> Your instructions: Within the entries below, the lines from the one with "これは脚注のテストです[^1]。別の脚注もあります[^2]。" through the one with "5.2: Star balancing.__" are to be set down exactly, both ends kept.

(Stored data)
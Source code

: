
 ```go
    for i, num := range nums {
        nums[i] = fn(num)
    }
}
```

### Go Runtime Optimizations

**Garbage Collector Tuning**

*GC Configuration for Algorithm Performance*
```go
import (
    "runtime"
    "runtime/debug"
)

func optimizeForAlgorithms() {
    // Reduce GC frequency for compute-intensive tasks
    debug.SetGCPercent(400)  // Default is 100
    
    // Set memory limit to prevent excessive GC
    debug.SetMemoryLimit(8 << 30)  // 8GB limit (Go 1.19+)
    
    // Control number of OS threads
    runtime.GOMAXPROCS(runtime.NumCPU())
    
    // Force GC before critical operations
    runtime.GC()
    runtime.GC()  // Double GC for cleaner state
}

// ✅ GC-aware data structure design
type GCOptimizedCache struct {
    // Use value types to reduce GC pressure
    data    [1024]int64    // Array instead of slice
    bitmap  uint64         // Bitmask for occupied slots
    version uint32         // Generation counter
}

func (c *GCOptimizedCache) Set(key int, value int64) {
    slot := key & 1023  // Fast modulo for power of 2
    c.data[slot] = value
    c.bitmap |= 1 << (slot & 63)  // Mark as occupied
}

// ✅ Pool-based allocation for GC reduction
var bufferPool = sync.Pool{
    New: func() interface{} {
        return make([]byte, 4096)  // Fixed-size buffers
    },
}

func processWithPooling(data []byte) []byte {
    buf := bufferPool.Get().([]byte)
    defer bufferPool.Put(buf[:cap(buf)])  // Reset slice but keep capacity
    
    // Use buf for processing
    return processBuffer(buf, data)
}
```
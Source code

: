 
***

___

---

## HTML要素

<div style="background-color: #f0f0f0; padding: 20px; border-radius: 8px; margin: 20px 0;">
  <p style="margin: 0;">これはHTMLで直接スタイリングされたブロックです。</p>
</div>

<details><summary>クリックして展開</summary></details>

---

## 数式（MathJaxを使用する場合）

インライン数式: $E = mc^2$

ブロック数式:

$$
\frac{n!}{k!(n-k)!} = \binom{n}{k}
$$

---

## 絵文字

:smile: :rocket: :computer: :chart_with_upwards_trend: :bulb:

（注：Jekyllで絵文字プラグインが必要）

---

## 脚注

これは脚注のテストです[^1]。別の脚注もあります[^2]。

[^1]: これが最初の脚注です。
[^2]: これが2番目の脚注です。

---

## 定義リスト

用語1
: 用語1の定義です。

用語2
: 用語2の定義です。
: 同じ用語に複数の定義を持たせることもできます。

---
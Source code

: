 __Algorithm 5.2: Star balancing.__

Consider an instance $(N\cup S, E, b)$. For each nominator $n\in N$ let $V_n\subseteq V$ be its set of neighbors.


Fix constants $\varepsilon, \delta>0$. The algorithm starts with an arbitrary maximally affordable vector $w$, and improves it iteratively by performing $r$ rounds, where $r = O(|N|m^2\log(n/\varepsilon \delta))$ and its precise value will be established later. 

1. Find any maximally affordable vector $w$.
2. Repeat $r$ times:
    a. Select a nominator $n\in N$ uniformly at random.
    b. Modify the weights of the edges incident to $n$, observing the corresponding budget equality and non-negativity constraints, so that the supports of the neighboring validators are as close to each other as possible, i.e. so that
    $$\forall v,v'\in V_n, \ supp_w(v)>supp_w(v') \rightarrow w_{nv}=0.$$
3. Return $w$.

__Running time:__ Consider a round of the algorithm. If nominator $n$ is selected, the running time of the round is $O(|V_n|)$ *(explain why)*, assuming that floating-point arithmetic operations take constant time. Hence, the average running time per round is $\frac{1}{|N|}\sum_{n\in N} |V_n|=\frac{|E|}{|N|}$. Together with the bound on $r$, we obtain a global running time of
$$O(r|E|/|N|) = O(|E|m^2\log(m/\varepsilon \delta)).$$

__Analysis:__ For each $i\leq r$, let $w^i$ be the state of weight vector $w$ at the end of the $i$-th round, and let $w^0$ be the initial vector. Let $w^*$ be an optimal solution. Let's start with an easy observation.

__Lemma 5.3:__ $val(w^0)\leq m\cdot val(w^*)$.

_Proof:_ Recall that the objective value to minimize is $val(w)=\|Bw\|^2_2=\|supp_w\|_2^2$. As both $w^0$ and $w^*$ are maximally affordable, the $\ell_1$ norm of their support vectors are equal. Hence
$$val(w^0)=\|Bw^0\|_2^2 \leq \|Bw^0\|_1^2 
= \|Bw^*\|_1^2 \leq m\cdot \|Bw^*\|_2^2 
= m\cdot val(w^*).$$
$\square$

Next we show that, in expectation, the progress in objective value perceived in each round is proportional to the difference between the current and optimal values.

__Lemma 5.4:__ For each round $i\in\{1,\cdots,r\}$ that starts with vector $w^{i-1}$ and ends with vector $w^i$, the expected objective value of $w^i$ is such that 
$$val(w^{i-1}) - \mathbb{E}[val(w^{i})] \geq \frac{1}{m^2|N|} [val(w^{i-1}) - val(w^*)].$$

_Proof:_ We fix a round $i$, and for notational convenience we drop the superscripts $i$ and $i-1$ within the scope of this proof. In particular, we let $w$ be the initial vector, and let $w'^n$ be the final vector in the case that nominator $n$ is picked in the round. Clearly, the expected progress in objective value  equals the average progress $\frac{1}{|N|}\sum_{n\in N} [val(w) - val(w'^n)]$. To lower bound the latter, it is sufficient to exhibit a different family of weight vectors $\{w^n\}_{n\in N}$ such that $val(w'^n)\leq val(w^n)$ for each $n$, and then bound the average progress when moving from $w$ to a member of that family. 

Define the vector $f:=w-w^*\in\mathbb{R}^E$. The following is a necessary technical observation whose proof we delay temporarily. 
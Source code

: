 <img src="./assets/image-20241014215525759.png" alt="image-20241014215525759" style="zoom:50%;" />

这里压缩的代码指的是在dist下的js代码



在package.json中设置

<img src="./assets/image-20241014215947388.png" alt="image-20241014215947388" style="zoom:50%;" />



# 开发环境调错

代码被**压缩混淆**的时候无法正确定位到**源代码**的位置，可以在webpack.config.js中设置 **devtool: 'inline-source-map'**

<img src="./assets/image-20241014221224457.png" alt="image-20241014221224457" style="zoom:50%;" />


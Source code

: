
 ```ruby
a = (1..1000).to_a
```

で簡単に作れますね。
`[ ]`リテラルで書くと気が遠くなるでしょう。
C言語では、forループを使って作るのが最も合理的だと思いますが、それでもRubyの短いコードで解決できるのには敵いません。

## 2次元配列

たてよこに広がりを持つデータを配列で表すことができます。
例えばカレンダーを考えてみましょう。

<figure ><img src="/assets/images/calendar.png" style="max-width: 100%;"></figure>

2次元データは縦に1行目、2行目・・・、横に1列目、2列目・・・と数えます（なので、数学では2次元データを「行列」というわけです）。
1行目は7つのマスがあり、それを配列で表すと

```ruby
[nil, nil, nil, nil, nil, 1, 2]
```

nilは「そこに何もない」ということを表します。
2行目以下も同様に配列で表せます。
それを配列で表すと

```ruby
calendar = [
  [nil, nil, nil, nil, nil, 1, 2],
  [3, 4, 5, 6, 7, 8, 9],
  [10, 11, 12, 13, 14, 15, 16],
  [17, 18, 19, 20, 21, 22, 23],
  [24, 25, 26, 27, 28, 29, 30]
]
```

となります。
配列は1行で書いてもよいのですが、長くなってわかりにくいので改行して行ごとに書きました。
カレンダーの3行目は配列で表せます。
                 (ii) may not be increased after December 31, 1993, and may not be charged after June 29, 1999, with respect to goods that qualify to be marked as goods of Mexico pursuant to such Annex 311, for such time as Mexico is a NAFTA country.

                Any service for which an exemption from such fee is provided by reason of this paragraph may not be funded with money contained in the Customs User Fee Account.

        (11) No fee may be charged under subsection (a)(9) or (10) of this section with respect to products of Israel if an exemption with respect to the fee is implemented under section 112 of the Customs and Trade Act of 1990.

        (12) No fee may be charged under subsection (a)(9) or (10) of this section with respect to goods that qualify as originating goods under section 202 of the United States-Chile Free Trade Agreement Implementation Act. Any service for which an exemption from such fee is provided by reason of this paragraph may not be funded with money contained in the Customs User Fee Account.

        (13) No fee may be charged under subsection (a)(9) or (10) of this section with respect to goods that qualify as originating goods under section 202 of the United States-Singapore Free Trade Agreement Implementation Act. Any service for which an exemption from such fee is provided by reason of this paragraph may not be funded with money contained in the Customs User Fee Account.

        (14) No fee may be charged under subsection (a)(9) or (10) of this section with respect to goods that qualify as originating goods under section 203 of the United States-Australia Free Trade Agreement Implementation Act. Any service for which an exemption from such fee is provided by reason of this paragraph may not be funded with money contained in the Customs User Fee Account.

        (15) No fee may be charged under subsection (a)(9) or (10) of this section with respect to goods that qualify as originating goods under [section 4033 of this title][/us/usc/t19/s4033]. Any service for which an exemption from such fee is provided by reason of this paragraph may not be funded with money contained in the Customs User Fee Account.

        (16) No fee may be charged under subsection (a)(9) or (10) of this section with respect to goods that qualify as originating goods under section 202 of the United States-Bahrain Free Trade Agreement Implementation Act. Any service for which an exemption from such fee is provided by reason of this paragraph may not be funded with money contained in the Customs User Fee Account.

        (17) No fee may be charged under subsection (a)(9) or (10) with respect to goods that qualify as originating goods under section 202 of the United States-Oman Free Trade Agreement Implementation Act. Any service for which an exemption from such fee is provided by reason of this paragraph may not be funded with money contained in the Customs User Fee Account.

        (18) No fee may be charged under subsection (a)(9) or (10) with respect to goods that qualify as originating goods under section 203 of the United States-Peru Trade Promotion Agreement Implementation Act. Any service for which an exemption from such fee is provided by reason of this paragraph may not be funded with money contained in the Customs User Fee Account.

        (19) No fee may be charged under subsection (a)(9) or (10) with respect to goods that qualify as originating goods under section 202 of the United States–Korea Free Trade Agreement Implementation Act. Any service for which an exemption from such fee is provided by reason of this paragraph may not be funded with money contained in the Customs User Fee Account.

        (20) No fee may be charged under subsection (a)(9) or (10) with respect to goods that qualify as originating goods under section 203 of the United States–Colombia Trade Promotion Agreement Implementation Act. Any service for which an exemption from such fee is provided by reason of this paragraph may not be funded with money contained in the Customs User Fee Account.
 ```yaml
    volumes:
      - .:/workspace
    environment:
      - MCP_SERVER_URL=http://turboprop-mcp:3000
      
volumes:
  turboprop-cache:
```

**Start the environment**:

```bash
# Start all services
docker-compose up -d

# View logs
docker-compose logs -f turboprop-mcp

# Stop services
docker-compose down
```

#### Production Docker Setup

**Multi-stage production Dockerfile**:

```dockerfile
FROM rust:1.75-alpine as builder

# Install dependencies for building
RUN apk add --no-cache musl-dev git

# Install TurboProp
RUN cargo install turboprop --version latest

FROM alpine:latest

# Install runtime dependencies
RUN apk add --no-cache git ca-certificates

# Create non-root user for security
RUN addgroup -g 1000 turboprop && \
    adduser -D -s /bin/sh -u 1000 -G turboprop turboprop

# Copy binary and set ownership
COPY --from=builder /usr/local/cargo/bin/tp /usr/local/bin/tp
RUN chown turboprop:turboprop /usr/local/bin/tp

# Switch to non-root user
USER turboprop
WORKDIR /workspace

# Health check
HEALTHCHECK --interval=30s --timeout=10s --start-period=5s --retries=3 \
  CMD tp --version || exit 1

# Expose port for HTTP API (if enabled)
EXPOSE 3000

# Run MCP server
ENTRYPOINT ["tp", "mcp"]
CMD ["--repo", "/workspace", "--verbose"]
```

> Expected output:
これは脚注のテストです[^1]。別の脚注もあります[^2]。

[^1]: これが最初の脚注です。
[^2]: これが2番目の脚注です。

---

## 定義リスト

用語1
: 用語1の定義です。

用語2
: 用語2の定義です。
: 同じ用語に複数の定義を持たせることもできます。

---
Source code

: __Algorithm 5.2: Star balancing.__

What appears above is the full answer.